EXERCISE BRIEF: Nothing is needed except the lines below that run from the one with "- 시간 표시바 (TimeDisplay)" through the one with "- 浅蓝和深蓝色的部分是侧面的防水屏障。", repeated exactly.

DATA EXTRACTS Block Start

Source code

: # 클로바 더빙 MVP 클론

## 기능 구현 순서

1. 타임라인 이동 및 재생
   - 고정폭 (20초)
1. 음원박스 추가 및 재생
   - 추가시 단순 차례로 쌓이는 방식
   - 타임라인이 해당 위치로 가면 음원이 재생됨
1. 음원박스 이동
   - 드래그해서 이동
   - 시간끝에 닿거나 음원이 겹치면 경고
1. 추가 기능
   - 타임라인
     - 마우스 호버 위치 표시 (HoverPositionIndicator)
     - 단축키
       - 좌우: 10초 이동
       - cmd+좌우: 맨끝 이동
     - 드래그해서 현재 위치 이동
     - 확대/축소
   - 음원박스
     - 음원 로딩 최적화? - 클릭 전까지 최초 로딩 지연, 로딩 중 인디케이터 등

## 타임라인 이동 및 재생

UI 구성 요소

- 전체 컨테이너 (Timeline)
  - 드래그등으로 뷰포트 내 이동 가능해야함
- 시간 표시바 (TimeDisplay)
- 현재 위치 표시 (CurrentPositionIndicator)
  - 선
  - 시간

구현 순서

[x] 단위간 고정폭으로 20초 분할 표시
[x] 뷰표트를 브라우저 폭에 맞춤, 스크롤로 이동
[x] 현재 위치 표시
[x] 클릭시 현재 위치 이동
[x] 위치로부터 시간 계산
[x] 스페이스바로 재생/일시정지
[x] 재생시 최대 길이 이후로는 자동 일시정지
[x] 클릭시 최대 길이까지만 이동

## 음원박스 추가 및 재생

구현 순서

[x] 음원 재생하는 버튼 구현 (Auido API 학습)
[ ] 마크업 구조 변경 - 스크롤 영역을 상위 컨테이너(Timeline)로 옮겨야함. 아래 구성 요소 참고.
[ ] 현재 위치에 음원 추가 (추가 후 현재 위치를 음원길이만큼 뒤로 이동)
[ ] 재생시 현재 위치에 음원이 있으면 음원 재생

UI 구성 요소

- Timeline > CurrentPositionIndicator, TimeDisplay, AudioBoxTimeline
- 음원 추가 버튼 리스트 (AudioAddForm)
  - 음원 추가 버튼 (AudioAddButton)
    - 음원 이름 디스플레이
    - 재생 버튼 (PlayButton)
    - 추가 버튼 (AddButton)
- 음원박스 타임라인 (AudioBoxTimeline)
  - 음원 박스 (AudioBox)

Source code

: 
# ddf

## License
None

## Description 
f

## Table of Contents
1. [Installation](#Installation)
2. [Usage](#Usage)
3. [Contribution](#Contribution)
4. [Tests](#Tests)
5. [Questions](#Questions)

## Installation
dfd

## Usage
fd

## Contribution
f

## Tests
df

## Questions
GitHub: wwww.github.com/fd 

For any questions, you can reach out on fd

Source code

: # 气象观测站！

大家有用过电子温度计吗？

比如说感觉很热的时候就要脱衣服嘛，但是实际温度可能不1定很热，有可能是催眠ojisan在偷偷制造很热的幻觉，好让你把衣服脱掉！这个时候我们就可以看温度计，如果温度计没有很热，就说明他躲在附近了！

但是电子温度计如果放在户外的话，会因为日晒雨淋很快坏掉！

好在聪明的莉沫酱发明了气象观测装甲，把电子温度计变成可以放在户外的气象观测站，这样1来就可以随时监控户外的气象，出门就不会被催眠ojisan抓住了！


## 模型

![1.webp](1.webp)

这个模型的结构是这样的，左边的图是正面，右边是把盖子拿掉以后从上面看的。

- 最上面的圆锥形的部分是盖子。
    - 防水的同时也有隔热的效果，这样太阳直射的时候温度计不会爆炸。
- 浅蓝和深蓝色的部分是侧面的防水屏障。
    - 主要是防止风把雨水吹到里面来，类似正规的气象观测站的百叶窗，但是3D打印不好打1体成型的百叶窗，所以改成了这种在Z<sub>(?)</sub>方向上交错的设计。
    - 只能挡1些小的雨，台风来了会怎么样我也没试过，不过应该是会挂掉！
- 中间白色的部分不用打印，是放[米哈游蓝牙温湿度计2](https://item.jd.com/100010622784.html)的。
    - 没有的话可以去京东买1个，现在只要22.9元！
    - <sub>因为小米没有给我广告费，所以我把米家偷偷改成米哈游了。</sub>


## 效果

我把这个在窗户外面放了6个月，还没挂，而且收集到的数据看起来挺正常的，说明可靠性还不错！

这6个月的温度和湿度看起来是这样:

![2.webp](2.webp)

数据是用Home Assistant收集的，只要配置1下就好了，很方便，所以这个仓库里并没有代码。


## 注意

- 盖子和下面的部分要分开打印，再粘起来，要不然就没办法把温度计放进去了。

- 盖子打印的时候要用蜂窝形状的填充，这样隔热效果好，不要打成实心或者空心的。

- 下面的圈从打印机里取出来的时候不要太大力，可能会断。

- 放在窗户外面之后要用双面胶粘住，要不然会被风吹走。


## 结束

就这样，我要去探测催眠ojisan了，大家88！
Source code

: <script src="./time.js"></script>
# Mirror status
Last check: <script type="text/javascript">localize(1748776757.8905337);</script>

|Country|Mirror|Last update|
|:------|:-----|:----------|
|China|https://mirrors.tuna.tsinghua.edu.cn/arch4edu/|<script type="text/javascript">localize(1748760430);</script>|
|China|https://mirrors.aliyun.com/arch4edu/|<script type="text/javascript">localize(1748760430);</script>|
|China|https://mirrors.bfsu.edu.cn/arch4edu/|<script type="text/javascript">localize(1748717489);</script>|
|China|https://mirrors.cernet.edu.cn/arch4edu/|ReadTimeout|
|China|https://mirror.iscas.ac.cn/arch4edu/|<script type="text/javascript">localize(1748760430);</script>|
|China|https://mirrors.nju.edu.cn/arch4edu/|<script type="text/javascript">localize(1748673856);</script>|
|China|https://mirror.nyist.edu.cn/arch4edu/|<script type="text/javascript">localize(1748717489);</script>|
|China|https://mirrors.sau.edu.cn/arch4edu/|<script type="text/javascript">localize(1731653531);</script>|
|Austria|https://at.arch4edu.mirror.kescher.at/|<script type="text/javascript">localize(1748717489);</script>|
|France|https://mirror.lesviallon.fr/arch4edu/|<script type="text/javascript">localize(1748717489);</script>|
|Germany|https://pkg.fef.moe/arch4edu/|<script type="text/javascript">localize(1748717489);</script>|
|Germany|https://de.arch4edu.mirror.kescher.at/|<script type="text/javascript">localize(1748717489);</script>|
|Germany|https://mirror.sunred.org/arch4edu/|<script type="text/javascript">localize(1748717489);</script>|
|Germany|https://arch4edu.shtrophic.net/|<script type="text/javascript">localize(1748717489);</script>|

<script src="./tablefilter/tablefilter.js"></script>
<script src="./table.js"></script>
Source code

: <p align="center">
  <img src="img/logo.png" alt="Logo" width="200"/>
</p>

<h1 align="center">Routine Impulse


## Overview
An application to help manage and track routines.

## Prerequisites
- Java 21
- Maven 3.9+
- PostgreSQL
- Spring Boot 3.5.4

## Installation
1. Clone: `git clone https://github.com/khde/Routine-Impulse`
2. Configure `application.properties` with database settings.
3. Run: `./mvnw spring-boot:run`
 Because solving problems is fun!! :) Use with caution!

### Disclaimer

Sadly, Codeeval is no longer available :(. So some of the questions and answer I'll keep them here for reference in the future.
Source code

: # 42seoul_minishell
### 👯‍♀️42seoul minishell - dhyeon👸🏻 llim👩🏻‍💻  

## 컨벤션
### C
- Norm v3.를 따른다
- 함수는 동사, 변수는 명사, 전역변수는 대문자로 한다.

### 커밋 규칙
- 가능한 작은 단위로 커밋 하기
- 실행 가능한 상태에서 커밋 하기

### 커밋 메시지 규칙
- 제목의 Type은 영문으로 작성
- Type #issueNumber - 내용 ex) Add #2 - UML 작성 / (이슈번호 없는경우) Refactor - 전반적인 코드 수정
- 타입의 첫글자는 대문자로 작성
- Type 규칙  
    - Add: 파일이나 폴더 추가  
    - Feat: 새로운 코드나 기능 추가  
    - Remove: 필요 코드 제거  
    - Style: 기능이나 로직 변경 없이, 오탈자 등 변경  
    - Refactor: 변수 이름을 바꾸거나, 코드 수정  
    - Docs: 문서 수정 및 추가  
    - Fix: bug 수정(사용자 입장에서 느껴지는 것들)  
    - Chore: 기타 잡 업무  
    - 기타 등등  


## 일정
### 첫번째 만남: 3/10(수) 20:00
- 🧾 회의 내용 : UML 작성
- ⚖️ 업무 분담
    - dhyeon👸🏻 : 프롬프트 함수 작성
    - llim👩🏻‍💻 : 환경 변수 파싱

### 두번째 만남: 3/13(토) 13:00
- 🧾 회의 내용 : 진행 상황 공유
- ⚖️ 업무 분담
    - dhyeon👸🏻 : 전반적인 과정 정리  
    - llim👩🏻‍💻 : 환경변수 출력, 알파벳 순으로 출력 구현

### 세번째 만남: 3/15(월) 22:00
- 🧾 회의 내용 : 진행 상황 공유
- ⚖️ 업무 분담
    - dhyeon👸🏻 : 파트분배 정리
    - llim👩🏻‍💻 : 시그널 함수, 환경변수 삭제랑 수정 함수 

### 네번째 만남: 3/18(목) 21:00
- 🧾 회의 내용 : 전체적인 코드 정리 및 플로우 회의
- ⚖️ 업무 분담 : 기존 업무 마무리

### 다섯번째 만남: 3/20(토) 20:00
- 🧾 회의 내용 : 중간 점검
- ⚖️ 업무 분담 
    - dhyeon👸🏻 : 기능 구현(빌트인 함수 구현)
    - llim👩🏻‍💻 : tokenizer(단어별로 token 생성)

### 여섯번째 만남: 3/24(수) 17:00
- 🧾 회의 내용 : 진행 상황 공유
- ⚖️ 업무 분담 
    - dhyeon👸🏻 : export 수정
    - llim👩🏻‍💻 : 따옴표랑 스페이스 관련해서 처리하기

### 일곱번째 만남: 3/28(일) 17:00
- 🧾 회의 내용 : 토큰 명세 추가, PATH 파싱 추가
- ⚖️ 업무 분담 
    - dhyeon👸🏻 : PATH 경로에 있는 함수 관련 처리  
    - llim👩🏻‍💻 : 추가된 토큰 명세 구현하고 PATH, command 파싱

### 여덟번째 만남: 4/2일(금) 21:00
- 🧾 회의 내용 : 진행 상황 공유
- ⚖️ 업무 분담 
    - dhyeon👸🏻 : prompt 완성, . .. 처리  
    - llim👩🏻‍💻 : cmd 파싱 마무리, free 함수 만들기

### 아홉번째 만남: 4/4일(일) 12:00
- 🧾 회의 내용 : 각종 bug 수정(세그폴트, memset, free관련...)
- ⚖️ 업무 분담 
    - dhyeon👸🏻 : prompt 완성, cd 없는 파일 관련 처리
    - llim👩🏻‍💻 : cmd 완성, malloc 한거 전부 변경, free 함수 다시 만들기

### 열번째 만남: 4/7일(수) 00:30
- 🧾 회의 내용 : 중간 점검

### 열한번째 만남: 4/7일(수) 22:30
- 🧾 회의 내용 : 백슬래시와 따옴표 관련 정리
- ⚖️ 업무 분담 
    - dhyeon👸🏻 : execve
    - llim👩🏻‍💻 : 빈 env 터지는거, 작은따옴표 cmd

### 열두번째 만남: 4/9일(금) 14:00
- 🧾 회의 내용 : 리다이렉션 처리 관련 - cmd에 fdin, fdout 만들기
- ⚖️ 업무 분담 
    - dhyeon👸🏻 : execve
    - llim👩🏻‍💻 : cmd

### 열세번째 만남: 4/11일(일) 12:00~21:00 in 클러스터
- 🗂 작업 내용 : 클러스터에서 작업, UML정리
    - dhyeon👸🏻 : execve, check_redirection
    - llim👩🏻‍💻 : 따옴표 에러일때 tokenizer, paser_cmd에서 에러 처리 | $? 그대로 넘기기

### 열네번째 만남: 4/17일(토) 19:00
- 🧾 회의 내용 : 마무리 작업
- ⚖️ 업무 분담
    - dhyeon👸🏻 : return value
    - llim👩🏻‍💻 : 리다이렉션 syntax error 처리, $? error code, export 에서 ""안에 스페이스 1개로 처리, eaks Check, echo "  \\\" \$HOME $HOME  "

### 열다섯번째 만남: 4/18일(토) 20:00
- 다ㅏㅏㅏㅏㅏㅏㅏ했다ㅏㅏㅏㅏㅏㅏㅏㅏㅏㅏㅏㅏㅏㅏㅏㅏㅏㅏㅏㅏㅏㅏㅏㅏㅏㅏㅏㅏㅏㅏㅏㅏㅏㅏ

DATA EXTRACTS Block End

WRITTEN ANSWER:
- 시간 표시바 (TimeDisplay)
- 현재 위치 표시 (CurrentPositionIndicator)
  - 선
  - 시간

구현 순서

[x] 단위간 고정폭으로 20초 분할 표시
[x] 뷰표트를 브라우저 폭에 맞춤, 스크롤로 이동
[x] 현재 위치 표시
[x] 클릭시 현재 위치 이동
[x] 위치로부터 시간 계산
[x] 스페이스바로 재생/일시정지
[x] 재생시 최대 길이 이후로는 자동 일시정지
[x] 클릭시 최대 길이까지만 이동

## 음원박스 추가 및 재생

구현 순서

[x] 음원 재생하는 버튼 구현 (Auido API 학습)
[ ] 마크업 구조 변경 - 스크롤 영역을 상위 컨테이너(Timeline)로 옮겨야함. 아래 구성 요소 참고.
[ ] 현재 위치에 음원 추가 (추가 후 현재 위치를 음원길이만큼 뒤로 이동)
[ ] 재생시 현재 위치에 음원이 있으면 음원 재생

UI 구성 요소

- Timeline > CurrentPositionIndicator, TimeDisplay, AudioBoxTimeline
- 음원 추가 버튼 리스트 (AudioAddForm)
  - 음원 추가 버튼 (AudioAddButton)
    - 음원 이름 디스플레이
    - 재생 버튼 (PlayButton)
    - 추가 버튼 (AddButton)
- 음원박스 타임라인 (AudioBoxTimeline)
  - 음원 박스 (AudioBox)

Source code

: 
# ddf

## License
None

## Description 
f

## Table of Contents
1. [Installation](#Installation)
2. [Usage](#Usage)
3. [Contribution](#Contribution)
4. [Tests](#Tests)
5. [Questions](#Questions)

## Installation
dfd

## Usage
fd

## Contribution
f

## Tests
df

## Questions
GitHub: wwww.github.com/fd 

For any questions, you can reach out on fd

Source code

: # 气象观测站！

大家有用过电子温度计吗？

比如说感觉很热的时候就要脱衣服嘛，但是实际温度可能不1定很热，有可能是催眠ojisan在偷偷制造很热的幻觉，好让你把衣服脱掉！这个时候我们就可以看温度计，如果温度计没有很热，就说明他躲在附近了！

但是电子温度计如果放在户外的话，会因为日晒雨淋很快坏掉！

好在聪明的莉沫酱发明了气象观测装甲，把电子温度计变成可以放在户外的气象观测站，这样1来就可以随时监控户外的气象，出门就不会被催眠ojisan抓住了！


## 模型

![1.webp](1.webp)

这个模型的结构是这样的，左边的图是正面，右边是把盖子拿掉以后从上面看的。

- 最上面的圆锥形的部分是盖子。
    - 防水的同时也有隔热的效果，这样太阳直射的时候温度计不会爆炸。
- 浅蓝和深蓝色的部分是侧面的防水屏障。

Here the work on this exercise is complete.